# Kameleon: Here is your custom avatar



## Rush (Jun 18, 2006)

View attachment awesome2.bmp


This one is sick. I made it. I have another one but this one is way better. It might not work when you try to upload it as your avatar and the adminmma is trying to fix that problem by tommorow. I hope you like it though and make it your avatar when the problem is fixed. Please add rep.


----------



## Kameleon (Apr 20, 2006)

*Didn't work. I wait and see if Adminmma can fix that problem. It looks good thought, good job.*


----------



## Rush (Jun 18, 2006)

Kameleon said:


> *Didn't work. I wait and see if Adminmma can fix that problem. It looks good thought, good job.*


Yeah, he told me he would try and fix it. Here is another one if you thought that one was satisfactory. But I don't think this one is better than the first one due to the shot.

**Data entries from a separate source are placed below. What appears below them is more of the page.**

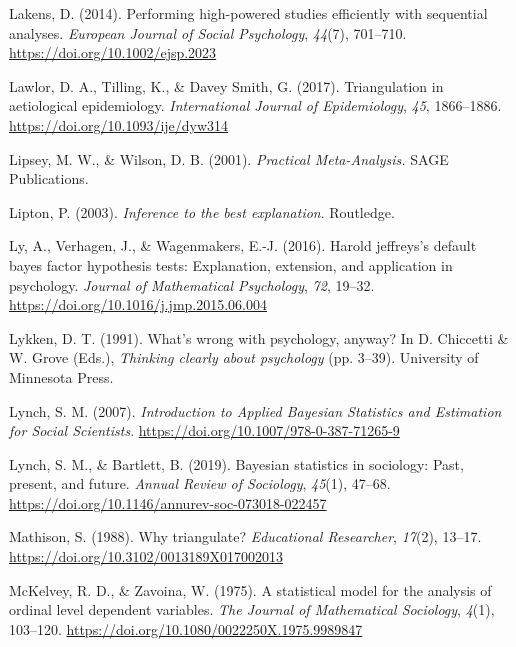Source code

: \documentclass[
]{interact}
\newlength{\cslhangindent}
\newlength{\cslentryspacingunit} %
\newenvironment{CSLReferences}[2] %
 {%
  \setlength{\parindent}{0pt}
  \ifodd #1
  \let\oldpar\par
  \def\par{\hangindent=\cslhangindent\oldpar}
  \fi
  \setlength{\parskip}{#2\cslentryspacingunit}
 }%
 {}
\begin{document}
\begin{CSLReferences}{1}{0}
\leavevmode{}%
Lakens, D. (2014). Performing high-powered studies efficiently with
sequential analyses. \emph{European Journal of Social Psychology},
\emph{44}(7), 701--710. \url{https://doi.org/10.1002/ejsp.2023}

\leavevmode{}%
Lawlor, D. A., Tilling, K., \& Davey Smith, G. (2017). Triangulation in
aetiological epidemiology. \emph{International Journal of Epidemiology},
\emph{45}, 1866--1886. \url{https://doi.org/10.1093/ije/dyw314}

\leavevmode{}%
Lipsey, M. W., \& Wilson, D. B. (2001). \emph{Practical
{M}eta-{A}nalysis.} SAGE Publications.

\leavevmode{}%
Lipton, P. (2003). \emph{Inference to the best explanation}. Routledge.

\leavevmode{}%
Ly, A., Verhagen, J., \& Wagenmakers, E.-J. (2016). Harold jeffreys's
default bayes factor hypothesis tests: Explanation, extension, and
application in psychology. \emph{Journal of Mathematical Psychology},
\emph{72}, 19--32. \url{https://doi.org/10.1016/j.jmp.2015.06.004}

\leavevmode{}%
Lykken, D. T. (1991). What's wrong with psychology, anyway? In D.
Chiccetti \& W. Grove (Eds.), \emph{Thinking clearly about psychology}
(pp. 3--39). University of Minnesota Press.

\leavevmode{}%
Lynch, S. M. (2007). \emph{Introduction to {Applied} {Bayesian}
{Statistics} and {Estimation} for {Social} {Scientists}}.
\url{https://doi.org/10.1007/978-0-387-71265-9}

\leavevmode{}%
Lynch, S. M., \& Bartlett, B. (2019). Bayesian statistics in sociology:
Past, present, and future. \emph{Annual Review of Sociology},
\emph{45}(1), 47--68.
\url{https://doi.org/10.1146/annurev-soc-073018-022457}

\leavevmode{}%
Mathison, S. (1988). Why triangulate? \emph{Educational Researcher},
\emph{17}(2), 13--17. \url{https://doi.org/10.3102/0013189X017002013}

\leavevmode{}%
McKelvey, R. D., \& Zavoina, W. (1975). A statistical model for the
analysis of ordinal level dependent variables. \emph{The Journal of
Mathematical Sociology}, \emph{4}(1), 103--120.
\url{https://doi.org/10.1080/0022250X.1975.9989847}


\end{CSLReferences}
\end{document}
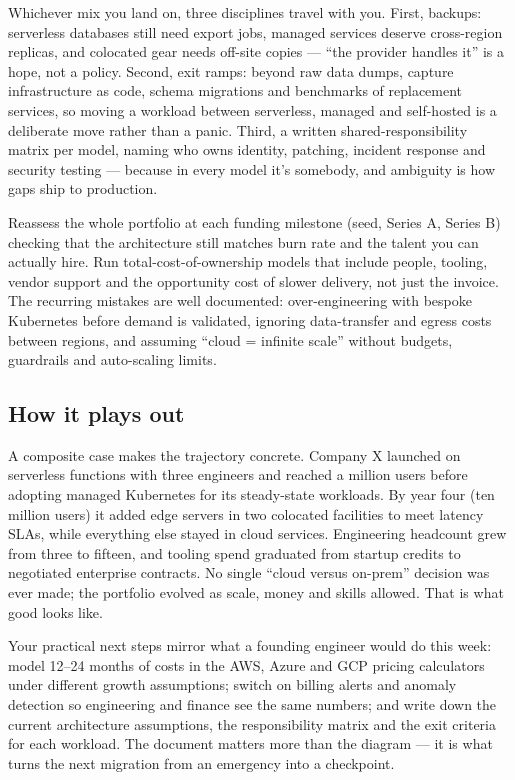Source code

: Whichever mix you land on, three disciplines travel with you. First, backups: serverless databases still need export jobs, managed services deserve cross-region replicas, and colocated gear needs off-site copies — ``the provider handles it'' is a hope, not a policy. Second, exit ramps: beyond raw data dumps, capture infrastructure as code, schema migrations and benchmarks of replacement services, so moving a workload between serverless, managed and self-hosted is a deliberate move rather than a panic. Third, a written shared-responsibility matrix per model, naming who owns identity, patching, incident response and security testing — because in every model it's somebody, and ambiguity is how gaps ship to production.


Reassess the whole portfolio at each funding milestone (seed, Series A, Series B) checking that the architecture still matches burn rate and the talent you can actually hire. Run total-cost-of-ownership models that include people, tooling, vendor support and the opportunity cost of slower delivery, not just the invoice. The recurring mistakes are well documented: over-engineering with bespoke Kubernetes before demand is validated, ignoring data-transfer and egress costs between regions, and assuming ``cloud = infinite scale'' without budgets, guardrails and auto-scaling limits.



\subsection{How it plays out}


A composite case makes the trajectory concrete. Company X launched on serverless functions with three engineers and reached a million users before adopting managed Kubernetes for its steady-state workloads. By year four (ten million users) it added edge servers in two colocated facilities to meet latency SLAs, while everything else stayed in cloud services. Engineering headcount grew from three to fifteen, and tooling spend graduated from startup credits to negotiated enterprise contracts. No single ``cloud versus on-prem'' decision was ever made; the portfolio evolved as scale, money and skills allowed. That is what good looks like.


Your practical next steps mirror what a founding engineer would do this week: model 12–24 months of costs in the AWS, Azure and GCP pricing calculators under different growth assumptions; switch on billing alerts and anomaly detection so engineering and finance see the same numbers; and write down the current architecture assumptions, the responsibility matrix and the exit criteria for each workload. The document matters more than the diagram — it is what turns the next migration from an emergency into a checkpoint.


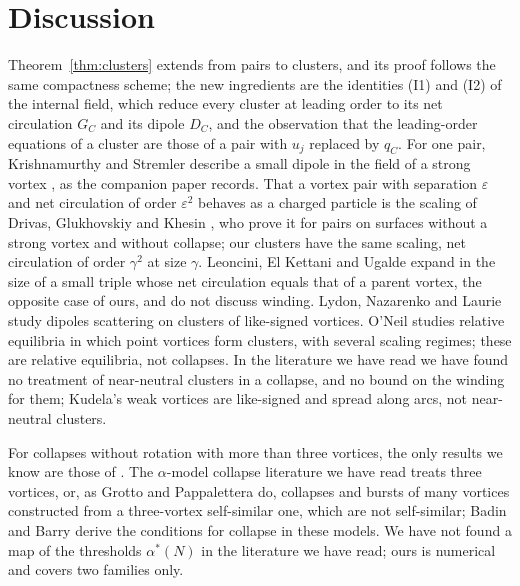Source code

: \documentclass[11pt]{article}
\theoremstyle{definition}
\begin{document}
\section{Discussion}\label{sec:discussion}

Theorem~\ref{thm:clusters} extends \cite[Theorem~3]{mw2026} from pairs to clusters, and its proof follows the same compactness scheme; the new ingredients are the identities (I1) and (I2) of the internal field, which reduce every cluster at leading order to its net circulation $G_C$ and its dipole $D_C$, and the observation that the leading-order equations of a cluster are those of a pair with $u_j$ replaced by $q_C$. For one pair, Krishnamurthy and Stremler describe a small dipole in the field of a strong vortex \cite[Sect.~3.6, Fig.~9]{ks2018}, as the companion paper records. That a vortex pair with separation $\varepsilon$ and net circulation of order $\varepsilon^2$ behaves as a charged particle is the scaling of Drivas, Glukhovskiy and Khesin \cite[Theorem~1.1]{dgk2024}, who prove it for pairs on surfaces without a strong vortex and without collapse; our clusters have the same scaling, net circulation of order $\gamma^2$ at size $\gamma$. Leoncini, El Kettani and Ugalde \cite[Sect.~B]{leu2026} expand in the size of a small triple whose net circulation equals that of a parent vortex, the opposite case of ours, and do not discuss winding. Lydon, Nazarenko and Laurie \cite{lnl2022} study dipoles scattering on clusters of like-signed vortices. O'Neil \cite{oneil2011, oneil2013} studies relative equilibria in which point vortices form clusters, with several scaling regimes; these are relative equilibria, not collapses. In the literature we have read we have found no treatment of near-neutral clusters in a collapse, and no bound on the winding for them; Kudela's weak vortices \cite{kudela2021} are like-signed and spread along arcs, not near-neutral clusters.

For collapses without rotation with more than three vortices, the only results we know are those of \cite{mw2026}. The $\alpha$-model collapse literature we have read treats three vortices, or, as Grotto and Pappalettera \cite{gp2025} do, collapses and bursts of many vortices constructed from a three-vortex self-similar one, which are not self-similar; Badin and Barry \cite{bb2018} derive the conditions for collapse in these models. We have not found a map of the thresholds $\alpha^*(N)$ in the literature we have read; ours is numerical and covers two families only.
\end{document}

View attachment awesome2.5.bmp


----------



## rana (Jun 3, 2006)

kewl can i have one of rich franklin? PWEEZZZ


----------



## Rush (Jun 18, 2006)

rana said:


> kewl can i have one of rich franklin? PWEEZZZ


Once my and Kameleon's new avatar works in uploading I will make you one. adminmma is fixing the problem and onced it is fixed I will get you a Rich Franklin one. I have already made two Franklin avatars. But they won't work yet. I'll post it once adminmma fixes the problem. Thanks.


----------



## rana (Jun 3, 2006)

Rush said:


> Once my and Kameleon's new avatar works in uploading I will make you one. adminmma is fixing the problem and onced it is fixed I will get you a Rich Franklin one. I have already made two Franklin avatars. But they won't work yet. I'll post it once adminmma fixes the problem. Thanks.


kewl, no worries!


----------